┌─ Supplied records
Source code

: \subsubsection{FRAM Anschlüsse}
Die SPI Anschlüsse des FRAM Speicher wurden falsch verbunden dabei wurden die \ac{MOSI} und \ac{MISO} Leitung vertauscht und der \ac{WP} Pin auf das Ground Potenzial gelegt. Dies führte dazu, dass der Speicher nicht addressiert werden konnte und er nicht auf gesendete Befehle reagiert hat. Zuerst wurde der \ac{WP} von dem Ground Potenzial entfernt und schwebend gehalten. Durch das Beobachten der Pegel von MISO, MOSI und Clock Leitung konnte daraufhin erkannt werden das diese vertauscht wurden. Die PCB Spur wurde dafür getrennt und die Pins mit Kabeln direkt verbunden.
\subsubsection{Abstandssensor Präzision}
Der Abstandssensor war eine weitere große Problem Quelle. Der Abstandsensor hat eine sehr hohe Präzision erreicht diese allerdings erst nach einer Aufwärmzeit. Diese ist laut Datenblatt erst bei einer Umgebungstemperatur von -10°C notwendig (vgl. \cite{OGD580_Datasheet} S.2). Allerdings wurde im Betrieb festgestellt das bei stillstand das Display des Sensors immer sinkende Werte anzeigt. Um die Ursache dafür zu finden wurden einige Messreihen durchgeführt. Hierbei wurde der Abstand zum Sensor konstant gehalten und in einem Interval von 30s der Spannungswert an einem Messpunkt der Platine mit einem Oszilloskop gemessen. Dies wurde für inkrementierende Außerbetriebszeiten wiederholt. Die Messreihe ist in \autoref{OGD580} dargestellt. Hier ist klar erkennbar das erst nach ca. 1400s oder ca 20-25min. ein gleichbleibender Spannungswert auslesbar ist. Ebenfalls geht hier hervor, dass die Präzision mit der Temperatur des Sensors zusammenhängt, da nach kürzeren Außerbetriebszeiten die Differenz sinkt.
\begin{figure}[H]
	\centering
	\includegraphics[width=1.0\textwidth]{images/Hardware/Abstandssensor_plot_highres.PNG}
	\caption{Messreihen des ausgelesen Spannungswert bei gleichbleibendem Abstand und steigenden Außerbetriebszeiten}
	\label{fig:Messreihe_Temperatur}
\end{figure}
└─
_Work instructions_
From the first line to the last, copy every record exactly.

_Response to the task_
Source code

: \subsubsection{FRAM Anschlüsse}
Die SPI Anschlüsse des FRAM Speicher wurden falsch verbunden dabei wurden die \ac{MOSI} und \ac{MISO} Leitung vertauscht und der \ac{WP} Pin auf das Ground Potenzial gelegt. Dies führte dazu, dass der Speicher nicht addressiert werden konnte und er nicht auf gesendete Befehle reagiert hat. Zuerst wurde der \ac{WP} von dem Ground Potenzial entfernt und schwebend gehalten. Durch das Beobachten der Pegel von MISO, MOSI und Clock Leitung konnte daraufhin erkannt werden das diese vertauscht wurden. Die PCB Spur wurde dafür getrennt und die Pins mit Kabeln direkt verbunden.
\subsubsection{Abstandssensor Präzision}
Der Abstandssensor war eine weitere große Problem Quelle. Der Abstandsensor hat eine sehr hohe Präzision erreicht diese allerdings erst nach einer Aufwärmzeit. Diese ist laut Datenblatt erst bei einer Umgebungstemperatur von -10°C notwendig (vgl. \cite{OGD580_Datasheet} S.2). Allerdings wurde im Betrieb festgestellt das bei stillstand das Display des Sensors immer sinkende Werte anzeigt. Um die Ursache dafür zu finden wurden einige Messreihen durchgeführt. Hierbei wurde der Abstand zum Sensor konstant gehalten und in einem Interval von 30s der Spannungswert an einem Messpunkt der Platine mit einem Oszilloskop gemessen. Dies wurde für inkrementierende Außerbetriebszeiten wiederholt. Die Messreihe ist in \autoref{OGD580} dargestellt. Hier ist klar erkennbar das erst nach ca. 1400s oder ca 20-25min. ein gleichbleibender Spannungswert auslesbar ist. Ebenfalls geht hier hervor, dass die Präzision mit der Temperatur des Sensors zusammenhängt, da nach kürzeren Außerbetriebszeiten die Differenz sinkt.
\begin{figure}[H]
	\centering
	\includegraphics[width=1.0\textwidth]{images/Hardware/Abstandssensor_plot_highres.PNG}
	\caption{Messreihen des ausgelesen Spannungswert bei gleichbleibendem Abstand und steigenden Außerbetriebszeiten}
	\label{fig:Messreihe_Temperatur}
\end{figure}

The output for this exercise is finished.